[Records from a collection]
►
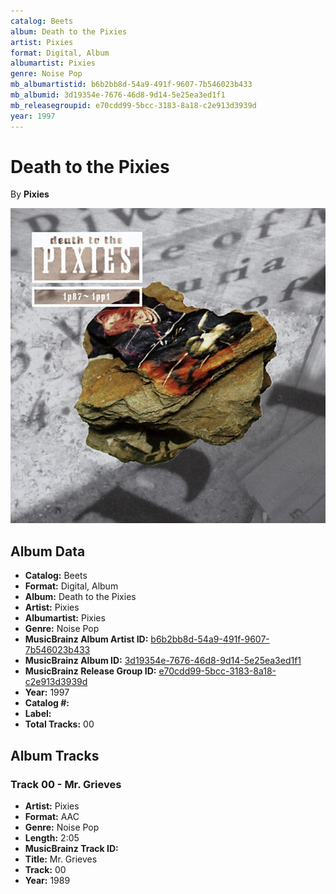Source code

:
 ```yaml
---
catalog: Beets
album: Death to the Pixies
artist: Pixies
format: Digital, Album
albumartist: Pixies
genre: Noise Pop
mb_albumartistid: b6b2bb8d-54a9-491f-9607-7b546023b433
mb_albumid: 3d19354e-7676-46d8-9d14-5e25ea3ed1f1
mb_releasegroupid: e70cdd99-5bcc-3183-8a18-c2e913d3939d
year: 1997
---
```


# Death to the Pixies

By **Pixies**

![](../../assets/beetscovers/Pixies-Death_to_the_Pixies.jpg)

## Album Data

- **Catalog:** Beets
- **Format:** Digital, Album
- **Album:** Death to the Pixies
- **Artist:** Pixies
- **Albumartist:** Pixies
- **Genre:** Noise Pop
- **MusicBrainz Album Artist ID:** [b6b2bb8d-54a9-491f-9607-7b546023b433](https://musicbrainz.org/artist/b6b2bb8d-54a9-491f-9607-7b546023b433)
- **MusicBrainz Album ID:** [3d19354e-7676-46d8-9d14-5e25ea3ed1f1](https://musicbrainz.org/release/3d19354e-7676-46d8-9d14-5e25ea3ed1f1)
- **MusicBrainz Release Group ID:** [e70cdd99-5bcc-3183-8a18-c2e913d3939d](https://musicbrainz.org/release-group/e70cdd99-5bcc-3183-8a18-c2e913d3939d)
- **Year:** 1997
- **Catalog #:** 
- **Label:** 
- **Total Tracks:** 00

## Album Tracks

### Track 00 - Mr. Grieves

- **Artist:** Pixies
- **Format:** AAC
- **Genre:** Noise Pop
- **Length:** 2:05
- **MusicBrainz Track ID:** [](https://musicbrainz.org/recording/)
- **Title:** Mr. Grieves
- **Track:** 00
- **Year:** 1989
◄
YOUR ASSIGNMENT: Because the pictures are not wanted, retype every record exactly without them.

SOLUTION BELOW:
Source code

:
 ```yaml
---
catalog: Beets
album: Death to the Pixies
artist: Pixies
format: Digital, Album
albumartist: Pixies
genre: Noise Pop
mb_albumartistid: b6b2bb8d-54a9-491f-9607-7b546023b433
mb_albumid: 3d19354e-7676-46d8-9d14-5e25ea3ed1f1
mb_releasegroupid: e70cdd99-5bcc-3183-8a18-c2e913d3939d
year: 1997
---
```


# Death to the Pixies

By **Pixies**

![](../../assets/beetscovers/Pixies-Death_to_the_Pixies.jpg)

## Album Data

- **Catalog:** Beets
- **Format:** Digital, Album
- **Album:** Death to the Pixies
- **Artist:** Pixies
- **Albumartist:** Pixies
- **Genre:** Noise Pop
- **MusicBrainz Album Artist ID:** [b6b2bb8d-54a9-491f-9607-7b546023b433](https://musicbrainz.org/artist/b6b2bb8d-54a9-491f-9607-7b546023b433)
- **MusicBrainz Album ID:** [3d19354e-7676-46d8-9d14-5e25ea3ed1f1](https://musicbrainz.org/release/3d19354e-7676-46d8-9d14-5e25ea3ed1f1)
- **MusicBrainz Release Group ID:** [e70cdd99-5bcc-3183-8a18-c2e913d3939d](https://musicbrainz.org/release-group/e70cdd99-5bcc-3183-8a18-c2e913d3939d)
- **Year:** 1997
- **Catalog #:** 
- **Label:** 
- **Total Tracks:** 00

## Album Tracks

### Track 00 - Mr. Grieves

- **Artist:** Pixies
- **Format:** AAC
- **Genre:** Noise Pop
- **Length:** 2:05
- **MusicBrainz Track ID:** [](https://musicbrainz.org/recording/)
- **Title:** Mr. Grieves
- **Track:** 00
- **Year:** 1989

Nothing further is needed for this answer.